Некстати вспомнилось, как он убегал вчера от девицы в кусты. И тут вдруг новая мысль обожгла его. Если вдуматься, то не раны он стеснялся и не обвисшей плетью грязной руки, а собственной наготы. Такого с ним отродясь не было. Вспоминать давешнюю сцену было не только стыдно, но и приятно, томительно. Тогда он ощутил на своих голых плечах и груди ее взгляд, как нечто материальное. Николь словно погладила его теплой ладошкой, словно перышком пощекотала. А глаза-то у нее были огромные, удивленные. Но какой смысл был в этом взгляде? Нет, он не в состоянии его прочитать. «Старею», — думал в смятении двадцатишестилетний князь.
А чего это он, собственно, приуныл? Понравилась девица, иди до конца. Тем более что Николь из простых, гувернерова дочь, что стесняться-то? Комплиментами сыпь, встань на колено с приличной речью, ручку облобызай, и она твоя. Но не хотелось ему вставать средь полей на колено. Глупо как-то… Плечики у нее такие худенькие, грудки маленькие, как китайские розетки под варенье, и глазищи в пол-лица.

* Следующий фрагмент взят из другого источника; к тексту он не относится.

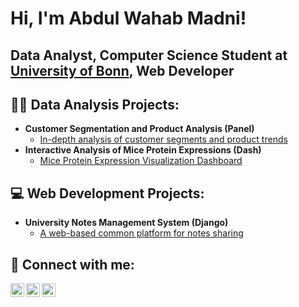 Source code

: 
<!--
**MadniAbdulWahab/MadniAbdulWahab** is a ✨ _special_ ✨ repository because its `README.md` (this file) appears on your GitHub profile.

Here are some ideas to get you started:

- 🔭 I’m currently working on ...
- 🌱 I’m currently learning ...
- 👯 I’m looking to collaborate on ...
- 🤔 I’m looking for help with ...
- 💬 Ask me about ...
- 📫 How to reach me: ...
- 😄 Pronouns: ...
- ⚡ Fun fact: ...
-->
<h1>Hi, I'm Abdul Wahab Madni!</h1> 
<h2>Data Analyst, Computer Science Student at <a href="https://www.uni-bonn.de/en">University of Bonn</a>, Web Developer</h2>

<h2>👨‍💻 Data Analysis Projects:</h2>

- <b> Customer Segmentation and Product Analysis (Panel)</b>
  - [In-depth analysis of customer segments and product trends](https://github.com/MadniAbdulWahab/CustomerSegmentationandProductAnalysis)
- <b>Interactive Analysis of Mice Protein Expressions (Dash)</b>
  - [Mice Protein Expression Visualization Dashboard](https://github.com/MadniAbdulWahab/InteractiveAnalysisofMiceProteinExpressions) </i>


<h2>💻 Web Development Projects:</h2>

- <b> University Notes Management System (Django)</b>
  - [A web-based common platform for notes sharing](https://github.com/MadniAbdulWahab)

<h2> 🤳 Connect with me:</h2>

[<img align="left" alt="Abdul Wahab Madni | LinkedIn" width="22px" src="https://cdn.jsdelivr.net/npm/simple-icons@v3/icons/linkedin.svg" />][linkedin]
[<img align="left" alt="Abdul Wahab Madni | Instagram" width="22px" src="https://cdn.jsdelivr.net/npm/simple-icons@v3/icons/instagram.svg" />][instagram]
[<img align="left" alt="Abdul Wahab Madni | Gmail" width="22px" src="https://cdn.jsdelivr.net/npm/simple-icons@v3/icons/gmail.svg" />][Gmail]

[linkedin]: www.linkedin.com/in/abdul-wahab-madni
[instagram]: https://www.instagram.com/notwahab_009/
[Gmail]: mailto:madniabdulwahab@gmail.com

<!--
**joshmadakor1/joshmadakor1** is a ✨ _special_ ✨ repository because its `README.md` (this file) appears on your GitHub profile.

Here are some ideas to get you started:

- 🔭 I’m currently working on ...
- 🌱 I’m currently learning ...
- 👯 I’m looking to collaborate on ...
- 🤔 I’m looking for help with ...
- 💬 Ask me about ...
- 📫 How to reach me: ...
- 😄 Pronouns: ...
- ⚡ Fun fact: ...
-->
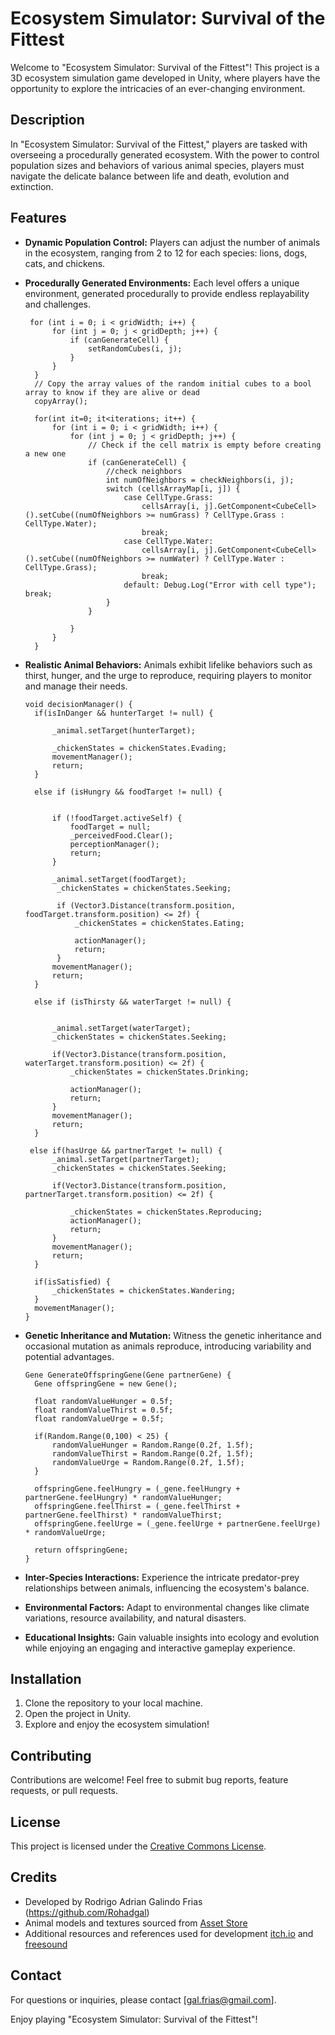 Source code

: # Ecosystem Simulator: Survival of the Fittest

Welcome to "Ecosystem Simulator: Survival of the Fittest"! This project is a 3D ecosystem simulation game developed in Unity, where players have the opportunity to explore the intricacies of an ever-changing environment.

## Description
In "Ecosystem Simulator: Survival of the Fittest," players are tasked with overseeing a procedurally generated ecosystem. With the power to control population sizes and behaviors of various animal species, players must navigate the delicate balance between life and death, evolution and extinction.

## Features
- **Dynamic Population Control:** Players can adjust the number of animals in the ecosystem, ranging from 2 to 12 for each species: lions, dogs, cats, and chickens.
- **Procedurally Generated Environments:** Each level offers a unique environment, generated procedurally to provide endless replayability and challenges.

       for (int i = 0; i < gridWidth; i++) {
            for (int j = 0; j < gridDepth; j++) {
                if (canGenerateCell) {
                    setRandomCubes(i, j);
                }
            }
        }
        // Copy the array values of the random initial cubes to a bool array to know if they are alive or dead
        copyArray();

        for(int it=0; it<iterations; it++) {
            for (int i = 0; i < gridWidth; i++) {
                for (int j = 0; j < gridDepth; j++) {
                    // Check if the cell matrix is empty before creating a new one
                    if (canGenerateCell) {
                        //check neighbors
                        int numOfNeighbors = checkNeighbors(i, j);
                        switch (cellsArrayMap[i, j]) {
                            case CellType.Grass:
                                cellsArray[i, j].GetComponent<CubeCell>().setCube((numOfNeighbors >= numGrass) ? CellType.Grass : CellType.Water);
                                break;
                            case CellType.Water:
                                cellsArray[i, j].GetComponent<CubeCell>().setCube((numOfNeighbors >= numWater) ? CellType.Water : CellType.Grass); 
                                break;
                            default: Debug.Log("Error with cell type"); break;
                        }
                    }

                }
            }   
        }
  
- **Realistic Animal Behaviors:** Animals exhibit lifelike behaviors such as thirst, hunger, and the urge to reproduce, requiring players to monitor and manage their needs.

      void decisionManager() {
        if(isInDanger && hunterTarget != null) {
            
            _animal.setTarget(hunterTarget);
            
            _chickenStates = chickenStates.Evading;
            movementManager();
            return;
        }

        else if (isHungry && foodTarget != null) {


            if (!foodTarget.activeSelf) {
                foodTarget = null;
                _perceivedFood.Clear();
                perceptionManager();
                return;
            }

            _animal.setTarget(foodTarget);
             _chickenStates = chickenStates.Seeking;
           
             if (Vector3.Distance(transform.position, foodTarget.transform.position) <= 2f) {
                 _chickenStates = chickenStates.Eating;
                 
                 actionManager();
                 return;
             }
            movementManager();
            return;
        }

        else if (isThirsty && waterTarget != null) {


            _animal.setTarget(waterTarget);
            _chickenStates = chickenStates.Seeking;

            if(Vector3.Distance(transform.position, waterTarget.transform.position) <= 2f) {
                _chickenStates = chickenStates.Drinking;
                  
                actionManager();
                return;
            }
            movementManager();
            return;
        }

       else if(hasUrge && partnerTarget != null) {
            _animal.setTarget(partnerTarget);
            _chickenStates = chickenStates.Seeking;

            if(Vector3.Distance(transform.position, partnerTarget.transform.position) <= 2f) {
             
                _chickenStates = chickenStates.Reproducing;
                actionManager();
                return;
            }
            movementManager();
            return;
        }

        if(isSatisfied) {
            _chickenStates = chickenStates.Wandering;
        }
        movementManager();
      }
  
- **Genetic Inheritance and Mutation:** Witness the genetic inheritance and occasional mutation as animals reproduce, introducing variability and potential advantages.

      Gene GenerateOffspringGene(Gene partnerGene) {
        Gene offspringGene = new Gene();

        float randomValueHunger = 0.5f;
        float randomValueThirst = 0.5f;
        float randomValueUrge = 0.5f;

        if(Random.Range(0,100) < 25) {
            randomValueHunger = Random.Range(0.2f, 1.5f);
            randomValueThirst = Random.Range(0.2f, 1.5f);
            randomValueUrge = Random.Range(0.2f, 1.5f);
        }

        offspringGene.feelHungry = (_gene.feelHungry + partnerGene.feelHungry) * randomValueHunger;
        offspringGene.feelThirst = (_gene.feelThirst + partnerGene.feelThirst) * randomValueThirst;
        offspringGene.feelUrge = (_gene.feelUrge + partnerGene.feelUrge) * randomValueUrge;

        return offspringGene;
      }
  
- **Inter-Species Interactions:** Experience the intricate predator-prey relationships between animals, influencing the ecosystem's balance.
- **Environmental Factors:** Adapt to environmental changes like climate variations, resource availability, and natural disasters.
- **Educational Insights:** Gain valuable insights into ecology and evolution while enjoying an engaging and interactive gameplay experience.

## Installation
1. Clone the repository to your local machine.
2. Open the project in Unity.
3. Explore and enjoy the ecosystem simulation!

## Contributing
Contributions are welcome! Feel free to submit bug reports, feature requests, or pull requests.

## License
This project is licensed under the [Creative Commons License](LICENSE).

## Credits
- Developed by Rodrigo Adrian Galindo Frias (https://github.com/Rohadgal)
- Animal models and textures sourced from [Asset Store](https://assetstore.unity.com/) 
- Additional resources and references used for development [itch.io](https://itch.io/) and [freesound](https://freesound.org/)

## Contact
For questions or inquiries, please contact [gal.frias@gmail.com].

Enjoy playing "Ecosystem Simulator: Survival of the Fittest"!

Николь вдруг остановилась и оглянулась с вопросительным взглядом. Матвей сразу покраснел, лицо пошло пятнами, как у золотушного.
— Что? — спросил он испуганно.
— Ручей…
— Кабы не моя раненая рука, я перенес бы вас как пушинку.
— Не надо… как пушинку. Здесь камни, я могу по ним перейти. Позвольте опереться на вашу руку?
— О!
Николь все-таки замочила туфельки, а может, просто сказала, что замочила. Пришлось вернуться. На обратном пути произошел разговор, который оставил в душе Матвея странное, непонятное чувство.
А случилось все так. Он, наконец, взял себя в руки, набрал букет цветов и с поклоном вручил их Николь. Она благосклонно приняла их и сразу стала похожа на пейзанку с модной картинки, только соломенной шляпки не хватало.
— Теперь вы похожи на пастушку.
— Теперь? А раньше на кого я была похожа?
— Ну, про пастушку я просто так сказал. Я видел такой мозаик на табакерке. Но вас я почему-то представляю на море. Эдак, знаете, чтоб брызги в лицо, нос корабля рассекает седую волну…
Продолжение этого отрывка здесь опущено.